Restate word for word the opening line of the data below and every line after it until the line with "command 是为进入操作系统而键入的一种指令，在 UNIX", that line too, but not the pictures.

BEGIN Data listing

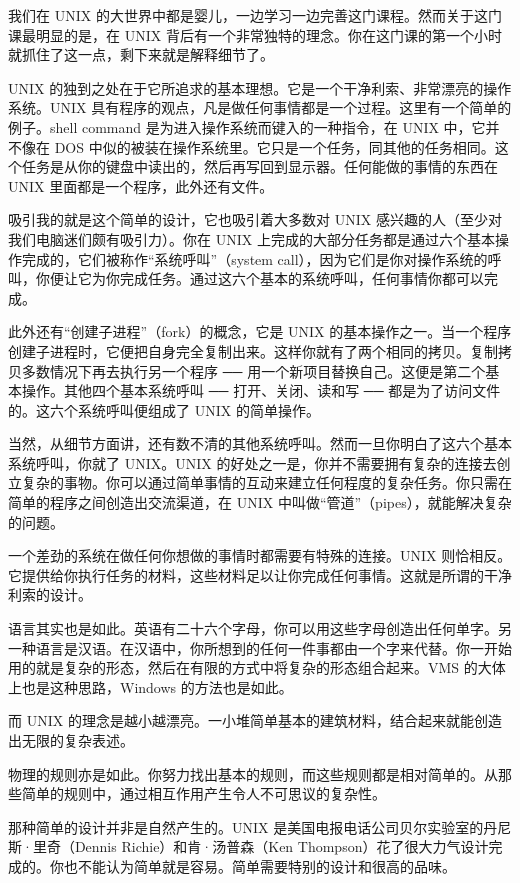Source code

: 我们在 UNIX 的大世界中都是婴儿，一边学习一边完善这门课程。然而关于这门课最明显的是，在 UNIX 背后有一个非常独特的理念。你在这门课的第一个小时就抓住了这一点，剩下来就是解释细节了。

UNIX 的独到之处在于它所追求的基本理想。它是一个干净利索、非常漂亮的操作系统。UNIX 具有程序的观点，凡是做任何事情都是一个过程。这里有一个简单的例子。shell command 是为进入操作系统而键入的一种指令，在 UNIX 中，它并不像在 DOS 中似的被装在操作系统里。它只是一个任务，同其他的任务相同。这个任务是从你的键盘中读出的，然后再写回到显示器。任何能做的事情的东西在 UNIX 里面都是一个程序，此外还有文件。

吸引我的就是这个简单的设计，它也吸引着大多数对 UNIX 感兴趣的人（至少对我们电脑迷们颇有吸引力）。你在 UNIX 上完成的大部分任务都是通过六个基本操作完成的，它们被称作“系统呼叫”（system call），因为它们是你对操作系统的呼叫，你便让它为你完成任务。通过这六个基本的系统呼叫，任何事情你都可以完成。

此外还有“创建子进程”（fork）的概念，它是 UNIX 的基本操作之一。当一个程序创建子进程时，它便把自身完全复制出来。这样你就有了两个相同的拷贝。复制拷贝多数情况下再去执行另一个程序 ── 用一个新项目替换自己。这便是第二个基本操作。其他四个基本系统呼叫 ── 打开、关闭、读和写 ── 都是为了访问文件的。这六个系统呼叫便组成了 UNIX 的简单操作。

当然，从细节方面讲，还有数不清的其他系统呼叫。然而一旦你明白了这六个基本系统呼叫，你就了 UNIX。UNIX 的好处之一是，你并不需要拥有复杂的连接去创立复杂的事物。你可以通过简单事情的互动来建立任何程度的复杂任务。你只需在简单的程序之间创造出交流渠道，在 UNIX 中叫做“管道”（pipes），就能解决复杂的问题。

一个差劲的系统在做任何你想做的事情时都需要有特殊的连接。UNIX 则恰相反。它提供给你执行任务的材料，这些材料足以让你完成任何事情。这就是所谓的干净利索的设计。

语言其实也是如此。英语有二十六个字母，你可以用这些字母创造出任何单字。另一种语言是汉语。在汉语中，你所想到的任何一件事都由一个字来代替。你一开始用的就是复杂的形态，然后在有限的方式中将复杂的形态组合起来。VMS 的大体上也是这种思路，Windows 的方法也是如此。

而 UNIX 的理念是越小越漂亮。一小堆简单基本的建筑材料，结合起来就能创造出无限的复杂表述。

物理的规则亦是如此。你努力找出基本的规则，而这些规则都是相对简单的。从那些简单的规则中，通过相互作用产生令人不可思议的复杂性。

那种简单的设计并非是自然产生的。UNIX 是美国电报电话公司贝尔实验室的丹尼斯·里奇（Dennis Richie）和肯·汤普森（Ken Thompson）花了很大力气设计完成的。你也不能认为简单就是容易。简单需要特别的设计和很高的品味。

END Data listing

[Answer to the exercise]
Source code

: 我们在 UNIX 的大世界中都是婴儿，一边学习一边完善这门课程。然而关于这门课最明显的是，在 UNIX 背后有一个非常独特的理念。你在这门课的第一个小时就抓住了这一点，剩下来就是解释细节了。

UNIX 的独到之处在于它所追求的基本理想。它是一个干净利索、非常漂亮的操作系统。UNIX 具有程序的观点，凡是做任何事情都是一个过程。这里有一个简单的例子。shell command 是为进入操作系统而键入的一种指令，在 UNIX 中，它并不像在 DOS 中似的被装在操作系统里。它只是一个任务，同其他的任务相同。这个任务是从你的键盘中读出的，然后再写回到显示器。任何能做的事情的东西在 UNIX 里面都是一个程序，此外还有文件。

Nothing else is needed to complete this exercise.